ACTION ITEM
Using the data below, copy each line that includes the word "feedback".
** Opening SUPPLIED INFORMATION block **
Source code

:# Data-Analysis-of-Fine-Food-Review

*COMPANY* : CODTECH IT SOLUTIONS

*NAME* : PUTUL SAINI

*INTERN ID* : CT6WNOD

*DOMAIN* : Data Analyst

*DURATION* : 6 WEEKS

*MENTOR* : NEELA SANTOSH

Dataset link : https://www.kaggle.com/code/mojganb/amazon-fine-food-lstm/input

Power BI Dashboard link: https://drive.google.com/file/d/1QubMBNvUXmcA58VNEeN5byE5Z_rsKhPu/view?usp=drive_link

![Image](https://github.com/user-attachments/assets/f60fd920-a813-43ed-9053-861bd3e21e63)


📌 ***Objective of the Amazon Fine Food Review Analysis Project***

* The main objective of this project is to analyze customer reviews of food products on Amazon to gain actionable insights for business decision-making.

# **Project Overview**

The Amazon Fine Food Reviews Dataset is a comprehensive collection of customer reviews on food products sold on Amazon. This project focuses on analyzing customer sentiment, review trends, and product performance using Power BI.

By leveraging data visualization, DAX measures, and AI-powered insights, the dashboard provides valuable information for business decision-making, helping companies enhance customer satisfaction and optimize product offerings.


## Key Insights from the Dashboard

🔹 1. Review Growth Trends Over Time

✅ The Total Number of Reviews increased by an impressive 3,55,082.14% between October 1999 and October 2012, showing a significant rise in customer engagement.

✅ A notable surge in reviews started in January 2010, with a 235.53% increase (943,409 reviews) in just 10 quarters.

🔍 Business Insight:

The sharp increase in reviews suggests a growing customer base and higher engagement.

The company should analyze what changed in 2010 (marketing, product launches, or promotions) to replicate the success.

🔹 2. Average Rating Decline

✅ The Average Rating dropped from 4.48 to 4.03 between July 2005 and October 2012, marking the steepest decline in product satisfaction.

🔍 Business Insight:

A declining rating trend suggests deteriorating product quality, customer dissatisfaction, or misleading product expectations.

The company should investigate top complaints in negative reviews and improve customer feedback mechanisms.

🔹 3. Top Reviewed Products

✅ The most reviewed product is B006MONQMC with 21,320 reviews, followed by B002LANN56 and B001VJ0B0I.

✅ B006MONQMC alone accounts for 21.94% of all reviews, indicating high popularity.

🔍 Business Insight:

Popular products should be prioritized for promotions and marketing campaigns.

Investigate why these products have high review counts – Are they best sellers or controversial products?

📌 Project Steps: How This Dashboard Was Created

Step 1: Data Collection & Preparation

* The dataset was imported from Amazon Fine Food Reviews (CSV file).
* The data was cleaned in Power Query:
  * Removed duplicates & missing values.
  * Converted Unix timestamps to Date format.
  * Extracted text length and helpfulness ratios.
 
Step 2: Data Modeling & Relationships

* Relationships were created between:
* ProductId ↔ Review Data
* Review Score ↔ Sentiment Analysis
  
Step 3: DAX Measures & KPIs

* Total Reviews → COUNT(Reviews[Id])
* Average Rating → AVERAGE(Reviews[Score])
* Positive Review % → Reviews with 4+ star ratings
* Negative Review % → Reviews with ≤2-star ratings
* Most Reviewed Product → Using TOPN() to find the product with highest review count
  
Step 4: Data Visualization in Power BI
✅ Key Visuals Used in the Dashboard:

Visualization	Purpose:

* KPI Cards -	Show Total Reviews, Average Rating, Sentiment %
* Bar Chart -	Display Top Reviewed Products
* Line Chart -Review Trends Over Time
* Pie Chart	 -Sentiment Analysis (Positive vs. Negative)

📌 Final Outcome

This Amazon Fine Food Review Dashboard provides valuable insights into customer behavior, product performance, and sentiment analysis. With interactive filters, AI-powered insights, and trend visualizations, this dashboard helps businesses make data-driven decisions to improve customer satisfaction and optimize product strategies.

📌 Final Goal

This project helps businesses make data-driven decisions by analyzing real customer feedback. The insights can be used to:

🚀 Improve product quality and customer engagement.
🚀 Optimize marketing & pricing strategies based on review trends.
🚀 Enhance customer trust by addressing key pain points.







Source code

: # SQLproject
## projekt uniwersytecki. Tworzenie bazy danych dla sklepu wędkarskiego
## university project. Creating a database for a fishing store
** Closing SUPPLIED INFORMATION block **
** Opening SUPPLIED INFORMATION block **
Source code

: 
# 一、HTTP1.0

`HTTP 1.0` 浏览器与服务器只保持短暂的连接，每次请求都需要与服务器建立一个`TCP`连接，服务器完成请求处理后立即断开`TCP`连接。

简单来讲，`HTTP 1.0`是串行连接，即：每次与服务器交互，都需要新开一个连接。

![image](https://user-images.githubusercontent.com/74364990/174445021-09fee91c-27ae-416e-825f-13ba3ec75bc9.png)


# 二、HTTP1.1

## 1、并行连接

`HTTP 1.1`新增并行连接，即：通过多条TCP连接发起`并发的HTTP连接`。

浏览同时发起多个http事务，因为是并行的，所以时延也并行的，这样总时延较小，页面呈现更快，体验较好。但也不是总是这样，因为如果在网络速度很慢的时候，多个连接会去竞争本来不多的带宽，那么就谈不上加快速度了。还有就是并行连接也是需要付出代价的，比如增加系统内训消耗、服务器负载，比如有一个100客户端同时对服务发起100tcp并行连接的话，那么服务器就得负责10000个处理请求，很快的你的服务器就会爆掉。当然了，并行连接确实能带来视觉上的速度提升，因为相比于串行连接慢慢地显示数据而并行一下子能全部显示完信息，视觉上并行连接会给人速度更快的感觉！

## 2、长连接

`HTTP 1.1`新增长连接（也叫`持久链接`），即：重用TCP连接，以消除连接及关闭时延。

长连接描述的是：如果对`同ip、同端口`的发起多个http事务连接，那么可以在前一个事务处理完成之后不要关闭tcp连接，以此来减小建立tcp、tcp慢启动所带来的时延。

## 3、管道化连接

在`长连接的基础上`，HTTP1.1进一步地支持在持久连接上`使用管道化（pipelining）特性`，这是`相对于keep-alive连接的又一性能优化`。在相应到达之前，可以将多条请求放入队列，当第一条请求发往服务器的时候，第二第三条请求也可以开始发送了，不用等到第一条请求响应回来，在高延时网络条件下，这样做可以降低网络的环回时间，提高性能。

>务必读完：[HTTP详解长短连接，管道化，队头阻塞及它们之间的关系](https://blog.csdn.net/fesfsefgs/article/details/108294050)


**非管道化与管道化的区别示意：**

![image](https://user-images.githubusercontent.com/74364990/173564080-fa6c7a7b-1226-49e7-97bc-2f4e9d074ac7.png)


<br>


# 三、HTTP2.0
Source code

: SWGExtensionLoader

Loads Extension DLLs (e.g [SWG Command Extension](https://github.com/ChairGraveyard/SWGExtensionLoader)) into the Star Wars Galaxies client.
** Closing SUPPLIED INFORMATION block **
PROBLEM SOLUTION
The company should investigate top complaints in negative reviews and improve customer feedback mechanisms.
This project helps businesses make data-driven decisions by analyzing real customer feedback. The insights can be used to:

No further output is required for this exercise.